Required action =
For the records below, reproduce exactly the line that contains "of online GUIs." and all subsequent lines, with nothing left out and nothing added.

[Saved entries]
□ □ □

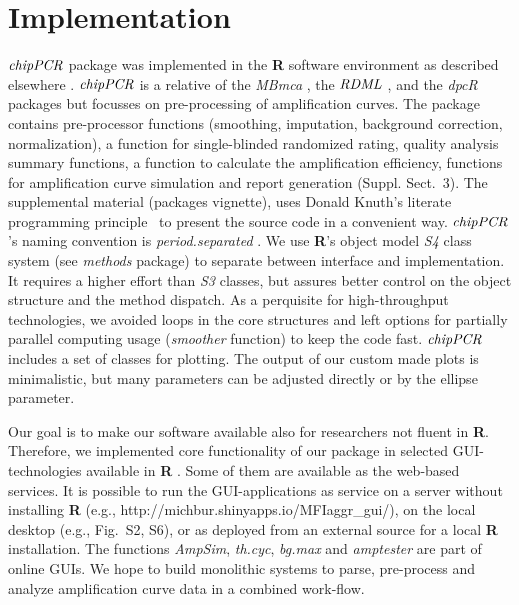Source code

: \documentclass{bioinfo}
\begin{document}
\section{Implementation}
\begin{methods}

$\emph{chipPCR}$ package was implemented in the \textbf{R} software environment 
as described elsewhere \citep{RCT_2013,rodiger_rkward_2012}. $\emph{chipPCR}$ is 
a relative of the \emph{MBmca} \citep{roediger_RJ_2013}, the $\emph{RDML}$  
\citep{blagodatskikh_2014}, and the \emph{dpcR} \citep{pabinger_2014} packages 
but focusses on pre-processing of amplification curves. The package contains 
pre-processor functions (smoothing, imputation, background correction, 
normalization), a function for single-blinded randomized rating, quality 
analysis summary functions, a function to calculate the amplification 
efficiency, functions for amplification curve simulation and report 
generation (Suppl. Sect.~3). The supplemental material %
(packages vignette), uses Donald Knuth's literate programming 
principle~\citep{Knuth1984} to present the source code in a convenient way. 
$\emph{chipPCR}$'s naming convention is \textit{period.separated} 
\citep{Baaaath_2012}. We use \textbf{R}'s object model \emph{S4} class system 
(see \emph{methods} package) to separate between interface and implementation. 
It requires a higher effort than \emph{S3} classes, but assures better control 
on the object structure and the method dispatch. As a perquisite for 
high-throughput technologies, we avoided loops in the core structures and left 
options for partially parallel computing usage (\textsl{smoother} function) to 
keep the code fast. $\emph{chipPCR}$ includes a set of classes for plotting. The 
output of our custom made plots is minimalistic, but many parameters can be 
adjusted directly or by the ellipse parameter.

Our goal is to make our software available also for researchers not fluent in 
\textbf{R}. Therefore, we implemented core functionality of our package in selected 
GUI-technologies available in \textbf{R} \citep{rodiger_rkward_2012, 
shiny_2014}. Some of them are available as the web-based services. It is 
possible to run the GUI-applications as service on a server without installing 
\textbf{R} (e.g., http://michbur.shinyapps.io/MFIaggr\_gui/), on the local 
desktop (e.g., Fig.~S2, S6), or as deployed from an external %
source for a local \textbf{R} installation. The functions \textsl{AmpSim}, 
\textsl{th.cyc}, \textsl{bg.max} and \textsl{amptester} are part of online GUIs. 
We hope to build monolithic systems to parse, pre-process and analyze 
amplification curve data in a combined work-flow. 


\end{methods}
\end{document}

□ □ □

Expected output =
\textsl{th.cyc}, \textsl{bg.max} and \textsl{amptester} are part of online GUIs. 
We hope to build monolithic systems to parse, pre-process and analyze 
amplification curve data in a combined work-flow. 


\end{methods}
\end{document}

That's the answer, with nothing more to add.